Panayoti Kelaidis, Curator of Plants for the Denver Botanic Gardens and one of our region’s “plant gods,” opened the symposium with a look at the diverse forms and environments we in southern Colorado have to draw on, and stressed the importance of evoking nature and wildness as inspiration.
Which was a wonderful segue to my talk (thanks, Panayoti!), Learning Community in the Garden, on the ways plants experience the world and the relationships they form with microbes in the soil, pollinators and grazers around them, and how gardeners can build on that web plants weave to grow and design beautiful and restorative landscapes.
I mentioned the Habitat Hero project and our vision of growing a network of habitat to sustain songbirds and pollinators in yards, gardens, parks and working lands throughout the Rocky Mountain region and beyond.
The audience was enthusiastic and full of questions. People stopped me afterwards to say how inspired they were. Sweet!
I also got to hang out with two of the region’s stellar native plant growers, Bill Adams of Sunscapes Rare Plant Nursery, and Jeff Otterberg of Wild Things.
A tour of Jeff’s greenhouses had me itching to take plants home—those rows of tiny penstemons, desert four o’clocks, desert zinnia, and other wildflowers, and the round and spiny cacti of all sorts were all tempting. I was so busy ogling his 30,000 baby plants, I forgot to shoot any photos.
Van Clothier, New Mexico’s guru of stream restoration and water harvesting, showed great photos of projects to restore natural wetlands and capture storm water runoff, solving erosion and sedimentation issues while recharging groundwater. (The slide show on his site is worth a look.)
We also heard from garden photographer and journalist Charles Mann, fruit tree and shrub propagator Scott Skogerboe of Fort Collins Wholesale Nursery, and edibles enthusiast and horticultural entomologist Carol O’Meara.
After the symposium, I left Pueblo eager for spring, despite the weather.
Which is why I spent time today searching for spring signs in my bare, brown and wind-blasted landscape.
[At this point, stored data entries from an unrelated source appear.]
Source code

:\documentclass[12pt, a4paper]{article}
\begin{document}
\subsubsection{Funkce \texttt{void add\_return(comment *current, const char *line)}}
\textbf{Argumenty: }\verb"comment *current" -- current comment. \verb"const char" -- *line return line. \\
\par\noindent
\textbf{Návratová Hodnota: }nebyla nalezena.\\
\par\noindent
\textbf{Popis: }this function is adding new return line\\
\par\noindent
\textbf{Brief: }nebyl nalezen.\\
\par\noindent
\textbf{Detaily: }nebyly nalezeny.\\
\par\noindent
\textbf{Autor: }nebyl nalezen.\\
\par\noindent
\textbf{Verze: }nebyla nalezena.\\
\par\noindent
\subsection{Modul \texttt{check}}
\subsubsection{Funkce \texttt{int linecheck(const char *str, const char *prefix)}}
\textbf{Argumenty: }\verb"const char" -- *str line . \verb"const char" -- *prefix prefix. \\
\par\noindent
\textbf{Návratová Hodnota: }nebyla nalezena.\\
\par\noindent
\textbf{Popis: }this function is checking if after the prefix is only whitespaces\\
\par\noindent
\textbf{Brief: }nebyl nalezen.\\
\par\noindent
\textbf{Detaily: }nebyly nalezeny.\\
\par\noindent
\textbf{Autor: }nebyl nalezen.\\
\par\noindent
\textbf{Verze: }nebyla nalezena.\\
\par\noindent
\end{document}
The gusts that scoured the remaining snow from my side yard also scoured away the protective mulch, and I’m afraid, the native grass and wildflower seeds I spread last fall.
In the courtyard on the west side of the house though, the mulch is still intact. I poked under the tangle, and was thrilled to see tiny wildflower cotyledons poking up. I can’t identify them yet, but I know they’re not tumbleweed or kochia, the invasive annual weeds that colonized the site before.
Along the creek (dry right now due to our late-winter drought), buds are swelling on the skunkbrush sumac (Rhus trilobata) and Indian plum (Prunus americana).
And the golden currant (Ribes aureum) is putting out tiny reddish leaves.
Those signs of spring are heartening, reminding me that the plants that have known this landscape for millennia are tough and resilient. Their buds and tiny leaves lift my spirits, a sign that life thrives through hard times as well as good ones.
And brings with it beauty and joy—ours if we take the time to look.